Segment Start: DATA SHOWN

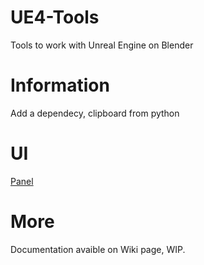# UE4-Tools
Tools to work with Unreal Engine on Blender

# Information
Add a dependecy, clipboard from python

# UI

[Panel](https://github.com/stilobique/UE4-Tools/wiki/Ressources/Pannel.jpg)

# More
Documentation avaible on Wiki page, WIP.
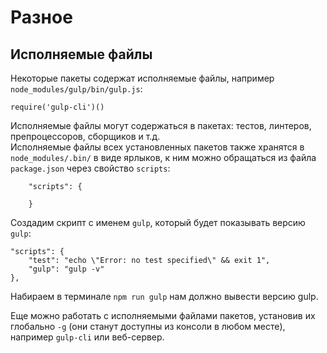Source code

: # Разное

## Исполняемые файлы
Некоторые пакеты содержат исполняемые файлы, например `node_modules/gulp/bin/gulp.js`:

    require('gulp-cli')()

Исполняемые файлы могут содержаться в пакетах: тестов, линтеров, препроцессоров, сборщиков и т.д.  
Исполняемые файлы всех установленных пакетов также хранятся в `node_modules/.bin/` в виде ярлыков, к ним можно обращаться из файла `package.json` через свойство `scripts`:

        "scripts": {

        }

Создадим скрипт с именем `gulp`, который будет показывать версию `gulp`:

    "scripts": {
        "test": "echo \"Error: no test specified\" && exit 1",
        "gulp": "gulp -v"
    },

Набираем в терминале `npm run gulp` нам должно вывести версию gulp.

Еще можно работать с исполняемыми файлами пакетов, установив их глобально `-g` (они станут доступны из консоли в любом месте), например `gulp-cli` или веб-сервер.
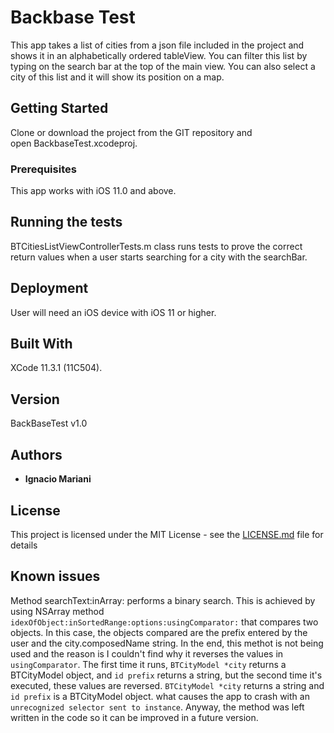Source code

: # Backbase Test

This app takes a list of cities from a json file included in the project and shows it in an alphabetically ordered tableView. You can filter this list by typing on the search bar at the top of the main view. You can also select a city of this list and it will show its position on a map.

## Getting Started

Clone or download the project from the GIT repository and open BackbaseTest.xcodeproj.

### Prerequisites

This app works with iOS 11.0 and above.

## Running the tests

BTCitiesListViewControllerTests.m class runs tests to prove the correct return values when a user starts searching for a city with the searchBar. 

## Deployment

User will need an iOS device with iOS 11 or higher.

## Built With

XCode 11.3.1 (11C504).

## Version

BackBaseTest v1.0

## Authors

* **Ignacio Mariani**

## License

This project is licensed under the MIT License - see the [LICENSE.md](LICENSE.md) file for details

## Known issues

Method searchText:inArray: performs a binary search. This is achieved by using NSArray method `idexOfObject:inSortedRange:options:usingComparator:` that compares two objects. In this case, the objects compared are the prefix entered by the user and the city.composedName string. In the end, this methot is not being used and the reason is I couldn't find why it reverses the values in `usingComparator`. The first time it runs, `BTCityModel *city` returns a BTCityModel object, and `id prefix` returns a string, but the second time it's executed, these values are reversed. `BTCityModel *city` returns a string and `id prefix` is a BTCityModel object. what causes the app to crash with an `unrecognized selector sent to instance`.
Anyway, the method was left written in the code so it can be improved in a future version.


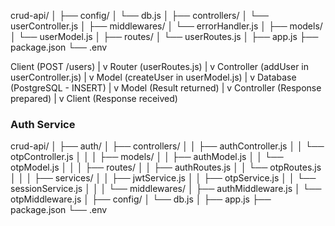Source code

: crud-api/
│
├── config/
│   └── db.js
│
├── controllers/
│   └── userController.js
│
├── middlewares/
│   └── errorHandler.js
│
├── models/
│   └── userModel.js
│
├── routes/
│   └── userRoutes.js
│
├── app.js
├── package.json
└── .env




Client (POST /users) 
      |
      v
Router (userRoutes.js)
      |
      v
Controller (addUser in userController.js)
      |
      v
Model (createUser in userModel.js)
      |
      v
Database (PostgreSQL - INSERT)
      |
      v
Model (Result returned)
      |
      v
Controller (Response prepared)
      |
      v
Client (Response received)




### Auth Service

crud-api/
│
├── auth/
│   ├── controllers/
│   │   ├── authController.js
│   │   └── otpController.js
│   │
│   ├── models/
│   │   ├── authModel.js
│   │   └── otpModel.js
│   │
│   ├── routes/
│   │   ├── authRoutes.js
│   │   └── otpRoutes.js
│   │
│   ├── services/
│   │   ├── jwtService.js
│   │   ├── otpService.js
│   │   └── sessionService.js
│   │
│   └── middlewares/
│       ├── authMiddleware.js
│       └── otpMiddleware.js
│
├── config/
│   └── db.js
│
├── app.js
├── package.json
└── .env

Segment End: DATA SHOWN

● WHAT THE EXERCISE ASKS
I'd like the records above given again exactly, please, without the pictures.

● WORKED SOLUTION
# UE4-Tools
Tools to work with Unreal Engine on Blender

# Information
Add a dependecy, clipboard from python

# UI

[Panel](https://github.com/stilobique/UE4-Tools/wiki/Ressources/Pannel.jpg)

# More
Documentation avaible on Wiki page, WIP.
Source code

: # Разное

## Исполняемые файлы
Некоторые пакеты содержат исполняемые файлы, например `node_modules/gulp/bin/gulp.js`:

    require('gulp-cli')()

Исполняемые файлы могут содержаться в пакетах: тестов, линтеров, препроцессоров, сборщиков и т.д.  
Исполняемые файлы всех установленных пакетов также хранятся в `node_modules/.bin/` в виде ярлыков, к ним можно обращаться из файла `package.json` через свойство `scripts`:

        "scripts": {

        }

Создадим скрипт с именем `gulp`, который будет показывать версию `gulp`:

    "scripts": {
        "test": "echo \"Error: no test specified\" && exit 1",
        "gulp": "gulp -v"
    },

Набираем в терминале `npm run gulp` нам должно вывести версию gulp.

Еще можно работать с исполняемыми файлами пакетов, установив их глобально `-g` (они станут доступны из консоли в любом месте), например `gulp-cli` или веб-сервер.
Source code

: # Backbase Test

This app takes a list of cities from a json file included in the project and shows it in an alphabetically ordered tableView. You can filter this list by typing on the search bar at the top of the main view. You can also select a city of this list and it will show its position on a map.

## Getting Started

Clone or download the project from the GIT repository and open BackbaseTest.xcodeproj.

### Prerequisites

This app works with iOS 11.0 and above.

## Running the tests

BTCitiesListViewControllerTests.m class runs tests to prove the correct return values when a user starts searching for a city with the searchBar. 

## Deployment

User will need an iOS device with iOS 11 or higher.

## Built With

XCode 11.3.1 (11C504).

## Version

BackBaseTest v1.0

## Authors

* **Ignacio Mariani**

## License

This project is licensed under the MIT License - see the [LICENSE.md](LICENSE.md) file for details

## Known issues

Method searchText:inArray: performs a binary search. This is achieved by using NSArray method `idexOfObject:inSortedRange:options:usingComparator:` that compares two objects. In this case, the objects compared are the prefix entered by the user and the city.composedName string. In the end, this methot is not being used and the reason is I couldn't find why it reverses the values in `usingComparator`. The first time it runs, `BTCityModel *city` returns a BTCityModel object, and `id prefix` returns a string, but the second time it's executed, these values are reversed. `BTCityModel *city` returns a string and `id prefix` is a BTCityModel object. what causes the app to crash with an `unrecognized selector sent to instance`.
Anyway, the method was left written in the code so it can be improved in a future version.


Source code

: crud-api/
│
├── config/
│   └── db.js
│
├── controllers/
│   └── userController.js
│
├── middlewares/
│   └── errorHandler.js
│
├── models/
│   └── userModel.js
│
├── routes/
│   └── userRoutes.js
│
├── app.js
├── package.json
└── .env




Client (POST /users) 
      |
      v
Router (userRoutes.js)
      |
      v
Controller (addUser in userController.js)
      |
      v
Model (createUser in userModel.js)
      |
      v
Database (PostgreSQL - INSERT)
      |
      v
Model (Result returned)
      |
      v
Controller (Response prepared)
      |
      v
Client (Response received)




### Auth Service

crud-api/
│
├── auth/
│   ├── controllers/
│   │   ├── authController.js
│   │   └── otpController.js
│   │
│   ├── models/
│   │   ├── authModel.js
│   │   └── otpModel.js
│   │
│   ├── routes/
│   │   ├── authRoutes.js
│   │   └── otpRoutes.js
│   │
│   ├── services/
│   │   ├── jwtService.js
│   │   ├── otpService.js
│   │   └── sessionService.js
│   │
│   └── middlewares/
│       ├── authMiddleware.js
│       └── otpMiddleware.js
│
├── config/
│   └── db.js
│
├── app.js
├── package.json
└── .env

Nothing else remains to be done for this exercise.